10:   $\mathbf{cvec}\left({\mathbf{n}}\right)$ – Real (Kind=nag_wp) arrayInput
On entry: the coefficients ${c}_{j}$ of the objective function $F\left(x\right)={c}_{1}{x}_{1}+{c}_{2}{x}_{2}+\dots +{c}_{n}{x}_{n}$. The routine attempts to find a minimum of $F\left(x\right)$. If a maximum of $F\left(x\right)$ is desired, ${\mathbf{cvec}}\left(\mathit{j}\right)$ should be set to $-{c}_{\mathit{j}}$, for $\mathit{j}=1,2,\dots ,n$, so that the routine will find a minimum of $-F\left(x\right)$.
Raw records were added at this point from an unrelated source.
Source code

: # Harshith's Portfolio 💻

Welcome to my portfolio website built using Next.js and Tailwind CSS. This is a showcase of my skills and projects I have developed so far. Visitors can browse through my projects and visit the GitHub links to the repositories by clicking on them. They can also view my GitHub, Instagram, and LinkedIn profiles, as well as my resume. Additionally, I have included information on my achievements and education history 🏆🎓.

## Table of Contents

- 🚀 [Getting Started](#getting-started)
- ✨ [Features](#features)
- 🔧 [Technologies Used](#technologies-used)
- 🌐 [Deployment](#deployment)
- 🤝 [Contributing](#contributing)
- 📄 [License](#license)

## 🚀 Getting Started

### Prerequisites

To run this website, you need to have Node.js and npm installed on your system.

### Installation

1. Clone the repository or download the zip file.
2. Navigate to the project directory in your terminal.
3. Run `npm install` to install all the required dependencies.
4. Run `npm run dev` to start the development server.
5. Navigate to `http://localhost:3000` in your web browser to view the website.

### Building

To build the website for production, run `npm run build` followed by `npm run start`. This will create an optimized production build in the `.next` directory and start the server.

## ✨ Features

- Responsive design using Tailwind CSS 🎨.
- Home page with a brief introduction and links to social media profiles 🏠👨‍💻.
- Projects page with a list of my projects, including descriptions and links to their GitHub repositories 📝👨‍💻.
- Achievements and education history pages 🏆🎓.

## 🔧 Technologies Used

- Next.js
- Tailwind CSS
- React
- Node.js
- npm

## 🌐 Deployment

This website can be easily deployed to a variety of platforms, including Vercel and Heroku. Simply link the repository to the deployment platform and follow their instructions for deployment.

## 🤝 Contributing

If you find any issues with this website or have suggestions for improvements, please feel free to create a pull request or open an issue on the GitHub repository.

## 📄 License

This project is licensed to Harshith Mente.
11:   $\mathbf{maxnod}$ – IntegerInput
On entry: the maximum number of nodes that are to be searched in order to find a solution (optimum integer solution). If ${\mathbf{maxnod}}\le 0$ and ${\mathbf{intfst}}\le 0$, then the B&B tree search is continued until all the nodes have been investigated.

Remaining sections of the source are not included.